As of 2005, the municipality had a total population of 37,706.

== Name ==
From its founding until 1894, the municipality was known as Tlacomulco and then San Miguel Tlaxomulco; the latter portion comes from the Nahuatl words tlalli (earth); xomolli (corner or small place) and co of coztic (in), that is to say, "In some corner of the earth" or "a little corner of ground".

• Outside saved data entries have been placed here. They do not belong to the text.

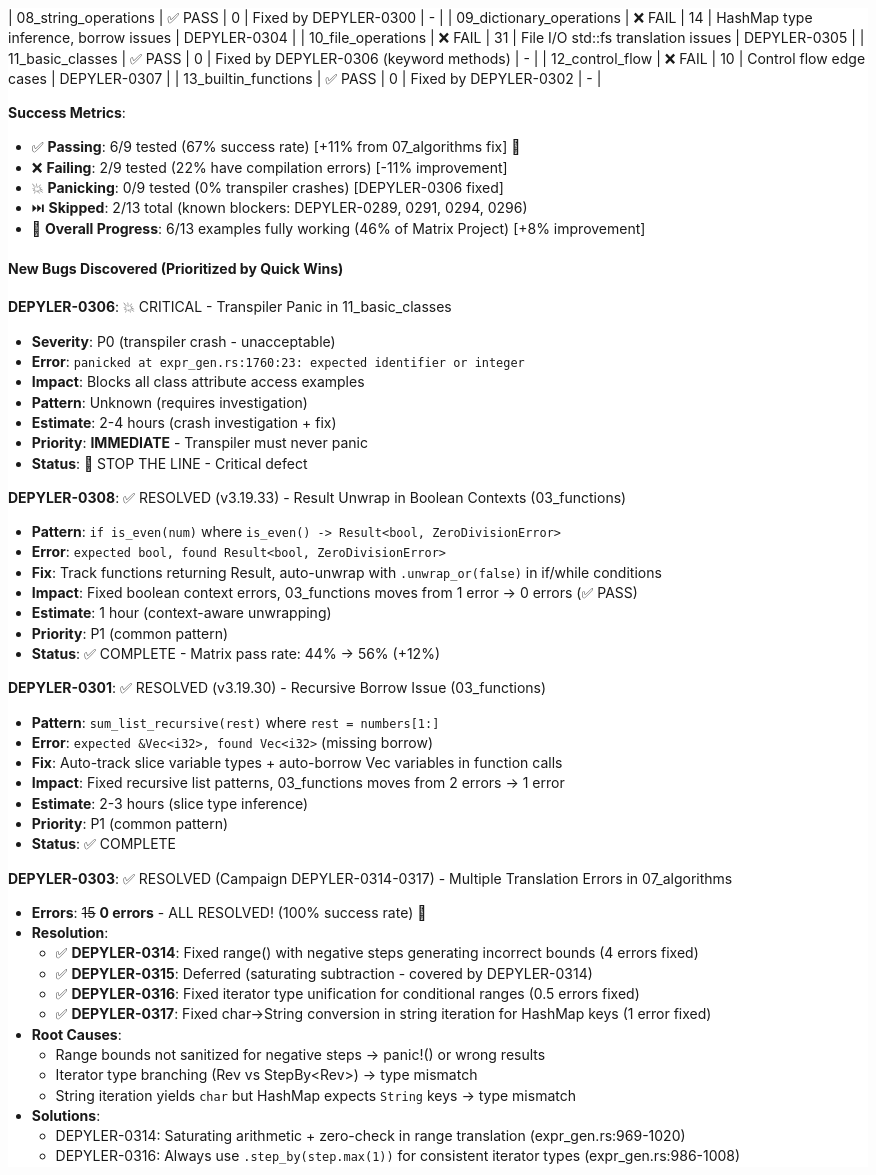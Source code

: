 | 08_string_operations | ✅ PASS | 0 | Fixed by DEPYLER-0300 | - |
| 09_dictionary_operations | ❌ FAIL | 14 | HashMap type inference, borrow issues | DEPYLER-0304 |
| 10_file_operations | ❌ FAIL | 31 | File I/O std::fs translation issues | DEPYLER-0305 |
| 11_basic_classes | ✅ PASS | 0 | Fixed by DEPYLER-0306 (keyword methods) | - |
| 12_control_flow | ❌ FAIL | 10 | Control flow edge cases | DEPYLER-0307 |
| 13_builtin_functions | ✅ PASS | 0 | Fixed by DEPYLER-0302 | - |

**Success Metrics**:
- ✅ **Passing**: 6/9 tested (67% success rate) [+11% from 07_algorithms fix] 🎉
- ❌ **Failing**: 2/9 tested (22% have compilation errors) [-11% improvement]
- 💥 **Panicking**: 0/9 tested (0% transpiler crashes) [DEPYLER-0306 fixed]
- ⏭️ **Skipped**: 2/13 total (known blockers: DEPYLER-0289, 0291, 0294, 0296)
- 🎯 **Overall Progress**: 6/13 examples fully working (46% of Matrix Project) [+8% improvement]

#### New Bugs Discovered (Prioritized by Quick Wins)

**DEPYLER-0306**: 💥 CRITICAL - Transpiler Panic in 11_basic_classes
- **Severity**: P0 (transpiler crash - unacceptable)
- **Error**: `panicked at expr_gen.rs:1760:23: expected identifier or integer`
- **Impact**: Blocks all class attribute access examples
- **Pattern**: Unknown (requires investigation)
- **Estimate**: 2-4 hours (crash investigation + fix)
- **Priority**: **IMMEDIATE** - Transpiler must never panic
- **Status**: 🛑 STOP THE LINE - Critical defect

**DEPYLER-0308**: ✅ RESOLVED (v3.19.33) - Result<bool> Unwrap in Boolean Contexts (03_functions)
- **Pattern**: `if is_even(num)` where `is_even() -> Result<bool, ZeroDivisionError>`
- **Error**: `expected bool, found Result<bool, ZeroDivisionError>`
- **Fix**: Track functions returning Result<bool>, auto-unwrap with `.unwrap_or(false)` in if/while conditions
- **Impact**: Fixed boolean context errors, 03_functions moves from 1 error → 0 errors (✅ PASS)
- **Estimate**: 1 hour (context-aware unwrapping)
- **Priority**: P1 (common pattern)
- **Status**: ✅ COMPLETE - Matrix pass rate: 44% → 56% (+12%)

**DEPYLER-0301**: ✅ RESOLVED (v3.19.30) - Recursive Borrow Issue (03_functions)
- **Pattern**: `sum_list_recursive(rest)` where `rest = numbers[1:]`
- **Error**: `expected &Vec<i32>, found Vec<i32>` (missing borrow)
- **Fix**: Auto-track slice variable types + auto-borrow Vec variables in function calls
- **Impact**: Fixed recursive list patterns, 03_functions moves from 2 errors → 1 error
- **Estimate**: 2-3 hours (slice type inference)
- **Priority**: P1 (common pattern)
- **Status**: ✅ COMPLETE

**DEPYLER-0303**: ✅ RESOLVED (Campaign DEPYLER-0314-0317) - Multiple Translation Errors in 07_algorithms
- **Errors**: ~~15~~ **0 errors** - ALL RESOLVED! (100% success rate) 🎉
- **Resolution**:
  - ✅ **DEPYLER-0314**: Fixed range() with negative steps generating incorrect bounds (4 errors fixed)
  - ✅ **DEPYLER-0315**: Deferred (saturating subtraction - covered by DEPYLER-0314)
  - ✅ **DEPYLER-0316**: Fixed iterator type unification for conditional ranges (0.5 errors fixed)
  - ✅ **DEPYLER-0317**: Fixed char→String conversion in string iteration for HashMap keys (1 error fixed)
- **Root Causes**:
  - Range bounds not sanitized for negative steps → panic!() or wrong results
  - Iterator type branching (Rev<Range> vs StepBy<Rev<Range>>) → type mismatch
  - String iteration yields `char` but HashMap expects `String` keys → type mismatch
- **Solutions**:
  - DEPYLER-0314: Saturating arithmetic + zero-check in range translation (expr_gen.rs:969-1020)
  - DEPYLER-0316: Always use `.step_by(step.max(1))` for consistent iterator types (expr_gen.rs:986-1008)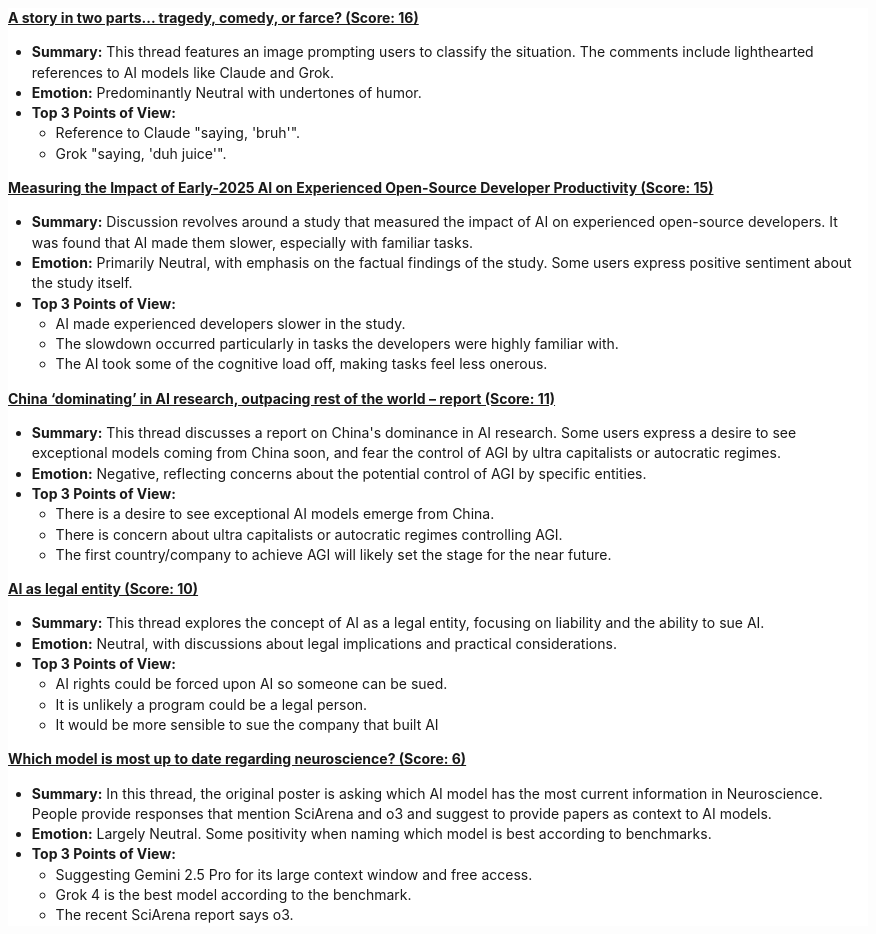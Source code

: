 **[A story in two parts... tragedy, comedy, or farce? (Score: 16)](https://i.redd.it/krtf08kr92cf1.png)**
*   **Summary:** This thread features an image prompting users to classify the situation. The comments include lighthearted references to AI models like Claude and Grok.
*   **Emotion:** Predominantly Neutral with undertones of humor.
*   **Top 3 Points of View:**
    *   Reference to Claude "saying, 'bruh'".
    *   Grok "saying, 'duh juice'".

**[Measuring the Impact of Early-2025 AI on Experienced Open-Source Developer Productivity (Score: 15)](https://metr.org/Early_2025_AI_Experienced_OS_Devs_Study.pdf)**
*   **Summary:** Discussion revolves around a study that measured the impact of AI on experienced open-source developers. It was found that AI made them slower, especially with familiar tasks.
*   **Emotion:** Primarily Neutral, with emphasis on the factual findings of the study.  Some users express positive sentiment about the study itself.
*   **Top 3 Points of View:**
    *   AI made experienced developers slower in the study.
    *   The slowdown occurred particularly in tasks the developers were highly familiar with.
    *   The AI took some of the cognitive load off, making tasks feel less onerous.

**[China ‘dominating’ in AI research, outpacing rest of the world – report (Score: 11)](https://www.researchinformation.info/news/china-outpacing-rest-of-the-world-in-ai-research-report/)**
*   **Summary:** This thread discusses a report on China's dominance in AI research. Some users express a desire to see exceptional models coming from China soon, and fear the control of AGI by ultra capitalists or autocratic regimes.
*   **Emotion:** Negative, reflecting concerns about the potential control of AGI by specific entities.
*   **Top 3 Points of View:**
    *   There is a desire to see exceptional AI models emerge from China.
    *   There is concern about ultra capitalists or autocratic regimes controlling AGI.
    *   The first country/company to achieve AGI will likely set the stage for the near future.

**[AI as legal entity (Score: 10)](https://www.reddit.com/r/singularity/comments/1lwfvvq/ai_as_legal_entity/)**
*   **Summary:** This thread explores the concept of AI as a legal entity, focusing on liability and the ability to sue AI.
*   **Emotion:** Neutral, with discussions about legal implications and practical considerations.
*   **Top 3 Points of View:**
    *   AI rights could be forced upon AI so someone can be sued.
    *   It is unlikely a program could be a legal person.
    *   It would be more sensible to sue the company that built AI

**[Which model is most up to date regarding neuroscience? (Score: 6)](https://www.reddit.com/r/singularity/comments/1lwgm1a/which_model_is_most_up_to_date_regarding/)**
*   **Summary:** In this thread, the original poster is asking which AI model has the most current information in Neuroscience. People provide responses that mention SciArena and o3 and suggest to provide papers as context to AI models.
*   **Emotion:** Largely Neutral. Some positivity when naming which model is best according to benchmarks.
*   **Top 3 Points of View:**
    *   Suggesting Gemini 2.5 Pro for its large context window and free access.
    *   Grok 4 is the best model according to the benchmark.
    *   The recent SciArena report says o3.
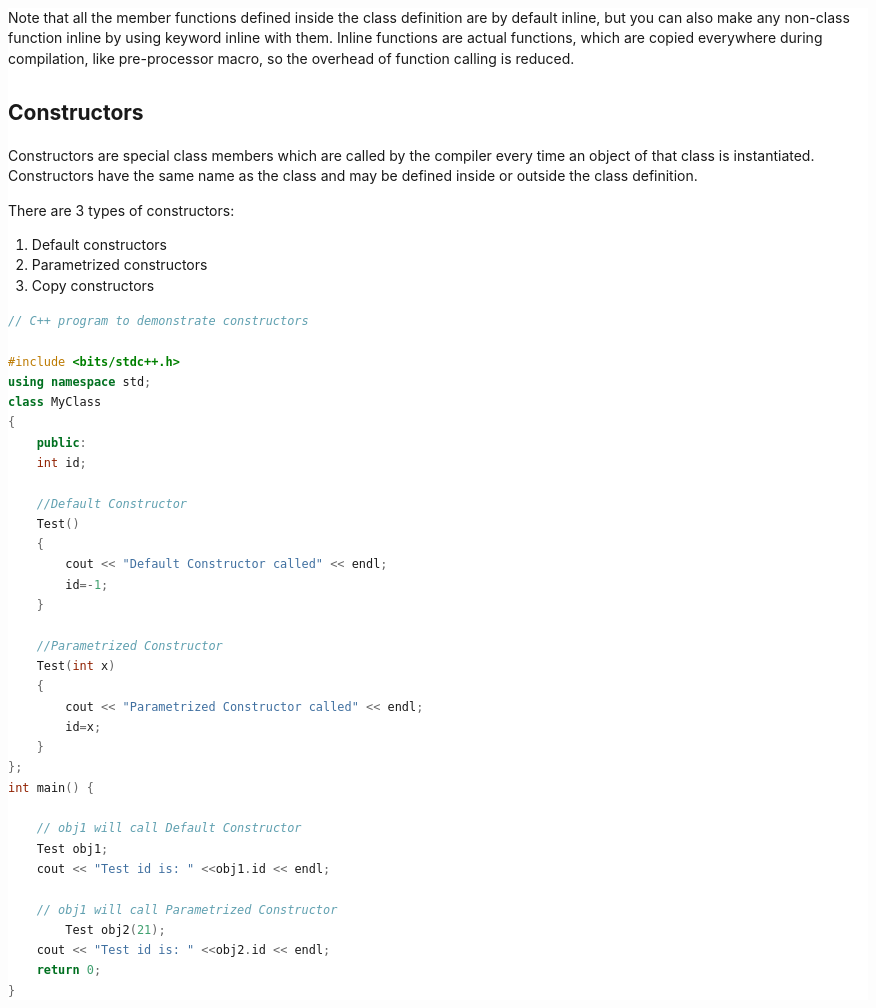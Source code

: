 Note that all the member functions defined inside the class definition are by default inline, but you can also make any non-class function inline by using keyword inline with them. Inline functions are actual functions, which are copied everywhere during compilation, like pre-processor macro, so the overhead of function calling is reduced.


## Constructors

Constructors are special class members which are called by the compiler every time an object of that class is instantiated. Constructors have the same name as the class and may be defined inside or outside the class definition.

There are 3 types of constructors:
1. Default constructors
2. Parametrized constructors
3. Copy constructors

```c++
// C++ program to demonstrate constructors 

#include <bits/stdc++.h> 
using namespace std; 
class MyClass 
{ 
	public: 
	int id; 
	
	//Default Constructor 
	Test() 
	{ 
		cout << "Default Constructor called" << endl; 
		id=-1; 
	} 
	
	//Parametrized Constructor 
	Test(int x) 
	{ 
		cout << "Parametrized Constructor called" << endl; 
		id=x; 
	} 
}; 
int main() { 
	
	// obj1 will call Default Constructor 
	Test obj1; 
	cout << "Test id is: " <<obj1.id << endl; 
	
	// obj1 will call Parametrized Constructor 
        Test obj2(21); 
	cout << "Test id is: " <<obj2.id << endl; 
	return 0; 
} 

```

In 1894, the legislature of the State of Mexico decreed that the place would be called "Ocampo". Currently it is known as Melchor Ocampo in honor of the deceased reformist politician and philosopher of that name.

| Year | Event |
|---|---|
| 1435 | Return of the Xaltomecas and possible establishment of Tlacomulco. |
| 1821 | Establishment of the municipality of Tultepec, May 3. Included San Miguel, Visitación and Tenopalco, among others. |
| 1854 | Establishment of the municipality of San Miguel Tlaxomulco, October 24. Included Visitación and Tenopalco. |
| 1894 | Change name to Ocampo, October 12. |
| 1899 | Combined with Tultepec again. |
| 1917 | Melchor Ocampo established by act of the State Legislature of Mexico State, November 27. |

The symbol on the town flag (an "L" with the top ending in a fluer-de-lis, with a rectangle leaning against its inside) is intended to represent the Náhuatl form of the town's old name.

==History==

While the general area between Cuautitlán, Zumpango and Tepotzotlán was probably under human influence from the Toltec period at the latest, and perhaps as early as 2500 B.C., there is no record of a settlement at the exact site of the current municipality until after the Spanish conquest. In 1519 the area was under the tlatoani of Cuautitlán ("Guautitlan" in contemporary records). In 1521 it came under Spanish rule, when Cortez's forces "occupied it without resistance".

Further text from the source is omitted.